Green sturgeon juvenile yearly abundance has been up and down – mostly down – since the survey started in 1995, but the latest numbers for the anadromous species has attracted the attention of scientists with USFWS and NOAA who are exploring possible reasons for the large increase this year.

One of those improvements noted by NOAA’s Heublein appears to be that adult green sturgeon are now able to spawn as a group again in the prime spawning grounds above Red Bluff.

Prior to 1967, green sturgeon adults were able to reach the prime spawning grounds in the Sacramento River above Red Bluff. From 1967 to 1988, however, nearly all green sturgeon adults were blocked at Red Bluff due to the construction and year-round operation of the Red Bluff Diversion Dam. From 1988-2011, the dam became a part-time operation with the underflow gates of the dam being raised for varying amounts of time to allow for free passage of green sturgeon, salmon and steelhead and then lowered to divert water to farmers.
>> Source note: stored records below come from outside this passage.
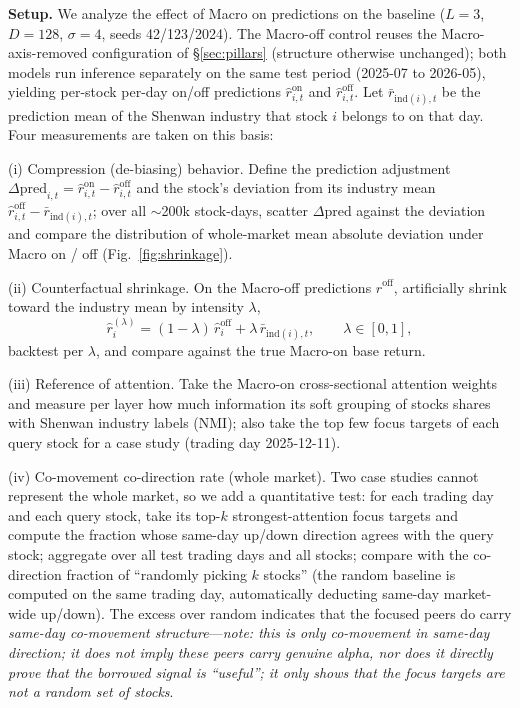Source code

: \documentclass[a4paper,11pt]{article}
\begin{document}
\textbf{Setup.} We analyze the effect of Macro on predictions on the
baseline ($L{=}3$, $D{=}128$, $\sigma{=}4$, seeds 42/123/2024). The Macro-off
control reuses the Macro-axis-removed configuration of \S\ref{sec:pillars}
(structure otherwise unchanged); both models run inference separately on the
same test period (2025-07 to 2026-05), yielding per-stock per-day on/off
predictions $\hat r^{\mathrm{on}}_{i,t}$ and $\hat r^{\mathrm{off}}_{i,t}$. Let
$\bar r_{\mathrm{ind}(i),t}$ be the prediction mean of the Shenwan industry
that stock $i$ belongs to on that day. Four measurements are taken on this
basis:

(i) Compression (de-biasing) behavior. Define the prediction adjustment
$\Delta\text{pred}_{i,t}=\hat r^{\mathrm{on}}_{i,t}-\hat r^{\mathrm{off}}_{i,t}$
and the stock's deviation from its industry mean
$\hat r^{\mathrm{off}}_{i,t}-\bar r_{\mathrm{ind}(i),t}$; over all
$\sim$200k stock-days, scatter $\Delta\text{pred}$ against the deviation and
compare the distribution of whole-market mean absolute deviation under Macro
on / off (Fig.~\ref{fig:shrinkage}).

(ii) Counterfactual shrinkage. On the Macro-off predictions
$\hat r^{\mathrm{off}}$, artificially shrink toward the industry mean by
intensity $\lambda$,
\begin{equation}\label{eq:lambda}
\hat r_i^{(\lambda)} = (1-\lambda)\,\hat r^{\mathrm{off}}_i + \lambda\,\bar r_{\mathrm{ind}(i),t},\qquad \lambda\in[0,1],
\end{equation}
backtest per $\lambda$, and compare against the true Macro-on base return.

(iii) Reference of attention. Take the Macro-on cross-sectional attention
weights and measure per layer how much information its soft grouping of stocks
shares with Shenwan industry labels (NMI); also take the top few focus targets
of each query stock for a case study (trading day 2025-12-11).

(iv) Co-movement co-direction rate (whole market). Two case studies cannot
represent the whole market, so we add a quantitative test: for each trading day
and each query stock, take its top-$k$ strongest-attention focus targets and
compute the fraction whose same-day up/down direction agrees with the query
stock; aggregate over all test trading days and all stocks; compare with the
co-direction fraction of ``randomly picking $k$ stocks'' (the random baseline
is computed on the same trading day, automatically deducting same-day
market-wide up/down). The excess over random indicates that the focused peers
do carry \emph{same-day co-movement structure}---\emph{note: this is only
co-movement in same-day direction; it does not imply these peers carry genuine
alpha, nor does it directly prove that the borrowed signal is ``useful''; it
only shows that the focus targets are not a random set of stocks}.
\end{document}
This part-time dam operation meant that early arriving adult green sturgeon on their way to the spawning grounds made it past the dam with the gates raised while later arriving Green Sturgeon were blocked when the gates were lowered and thus the spawning population was split, said Bill Poytress, a fish biologist with the Service’s Red Bluff office.

USFWS’ Bill Poytress at Red Bluff Diversion Dam. Credit: Steve Martarano/USFWS

During this part-time operation the dam blocked up to 35 percent of green sturgeon and also delayed an estimated 15 percent of winter-run salmon and 70 percent of spring-run salmon from their upstream migration to their prime spawning grounds. Beginning in 2012, the gates were raised permanently, allowing for free passage of all fish after a new water pumping plant with juvenile fish screens was built to deliver water to farmers.

“We’re now starting to see the effects to green sturgeon because of those actions,” Poytress said.

Heublein agrees that raising the gates should be a factor to improved abundance moving forward, and he attributed the recent increases to catch restrictions and increased 2016 precipitation, which increased flows on the Sacramento River. He said that permanently raising the diversion dam gates meant some of the larvae captured in the screw traps in 2016 may have been produced in areas that were historically inundated by Lake Red Bluff and inaccessible to spawning sturgeon.

What does the recent data mean for long-term prospects for green sturgeon?

“Given that it takes sturgeon 15-plus years to mature, I don’t think we’ll see a significant effect from the year round raising of the Red Bluff Diversion Dam gates on the adult green sturgeon population for another 10 more years,” Heublein said.


Steve Martarano is the public affairs officer for the San Francisco Bay-Delta Fish and Wildlife Office located in Sacramento, Calif.